これは、2014年のひまわり学生運動についての回想記事です。2024年5月におこなわれた青鳥行動の記事ではありません。
2014年3月23~24日
2014年3月23夕方から24日の未明にかけて、立法院から徒歩6分の行政院(=Executive Yuan of the Republic of China)で混乱が起きた。
学生たちが、鉄の門や塀を乗り越え行政院の敷地内に突入するも、警察・機動隊によって排除されたのだ。

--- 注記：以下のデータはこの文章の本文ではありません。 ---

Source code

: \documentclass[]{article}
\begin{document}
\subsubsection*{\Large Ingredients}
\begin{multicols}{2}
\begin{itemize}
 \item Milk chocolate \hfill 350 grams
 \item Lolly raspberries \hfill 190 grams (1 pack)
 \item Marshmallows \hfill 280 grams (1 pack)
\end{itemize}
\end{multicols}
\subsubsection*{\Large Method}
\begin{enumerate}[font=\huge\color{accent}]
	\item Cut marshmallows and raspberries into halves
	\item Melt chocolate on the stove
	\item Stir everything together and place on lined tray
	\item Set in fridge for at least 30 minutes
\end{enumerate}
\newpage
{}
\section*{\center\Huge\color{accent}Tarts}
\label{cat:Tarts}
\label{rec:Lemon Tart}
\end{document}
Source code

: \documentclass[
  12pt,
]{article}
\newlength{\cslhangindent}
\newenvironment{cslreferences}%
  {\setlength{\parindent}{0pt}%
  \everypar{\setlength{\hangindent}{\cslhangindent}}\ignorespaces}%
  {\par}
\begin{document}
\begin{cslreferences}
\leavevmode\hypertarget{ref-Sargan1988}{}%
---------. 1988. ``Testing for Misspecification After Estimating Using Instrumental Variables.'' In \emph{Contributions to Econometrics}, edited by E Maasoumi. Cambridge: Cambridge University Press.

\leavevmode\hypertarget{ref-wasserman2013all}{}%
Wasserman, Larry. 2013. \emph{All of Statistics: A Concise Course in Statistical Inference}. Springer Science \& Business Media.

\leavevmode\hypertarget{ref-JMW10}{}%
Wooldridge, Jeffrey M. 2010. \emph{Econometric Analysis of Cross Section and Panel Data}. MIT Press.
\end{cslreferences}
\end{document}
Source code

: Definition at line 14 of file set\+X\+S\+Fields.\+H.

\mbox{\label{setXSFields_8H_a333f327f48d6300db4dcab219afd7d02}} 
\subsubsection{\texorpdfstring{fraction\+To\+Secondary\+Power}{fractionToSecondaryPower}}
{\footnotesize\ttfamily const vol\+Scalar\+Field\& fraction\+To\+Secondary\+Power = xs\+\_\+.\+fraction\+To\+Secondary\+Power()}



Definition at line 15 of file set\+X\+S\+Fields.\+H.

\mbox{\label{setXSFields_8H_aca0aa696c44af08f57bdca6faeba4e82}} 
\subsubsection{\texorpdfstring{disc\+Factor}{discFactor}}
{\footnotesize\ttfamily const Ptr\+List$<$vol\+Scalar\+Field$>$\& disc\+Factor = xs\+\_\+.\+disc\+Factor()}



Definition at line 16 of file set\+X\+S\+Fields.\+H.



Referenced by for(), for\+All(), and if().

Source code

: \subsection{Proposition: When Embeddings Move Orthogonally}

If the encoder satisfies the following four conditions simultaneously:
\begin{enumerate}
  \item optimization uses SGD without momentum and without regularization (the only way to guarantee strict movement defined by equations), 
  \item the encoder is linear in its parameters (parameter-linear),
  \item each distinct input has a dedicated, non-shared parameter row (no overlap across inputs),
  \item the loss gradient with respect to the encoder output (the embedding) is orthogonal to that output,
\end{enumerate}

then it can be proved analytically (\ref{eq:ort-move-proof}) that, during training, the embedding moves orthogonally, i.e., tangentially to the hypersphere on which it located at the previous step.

学生たちは、鉄の門をたおし、段ボールや毛布をかけ乗り越えていった。
約100人が行政院の敷地に突入。一部は、建物の二階にも侵入した。
筆者には突入をこころみた学生たちの考えが理解できなかった。
理由がわからなかった。「今、このタイミングで? なぜ!?」
立法院占拠後、順調に前にすすんでいたところだったのに……。
そして、このできごとがトリガーとなって、立法院も排除されてしまうんじゃないかと思った。
上記映像の2:04のあたり。TVの画面をみる人たちの表情がとまる。行政院突入のニュースが流れたのだ。やがて、涙を流す人も。壇上で話す陳 為廷(チェン・ウェイティン)も泣いている(2:40、ただしこれが行政院へのできごとへの涙がどうかは不明)。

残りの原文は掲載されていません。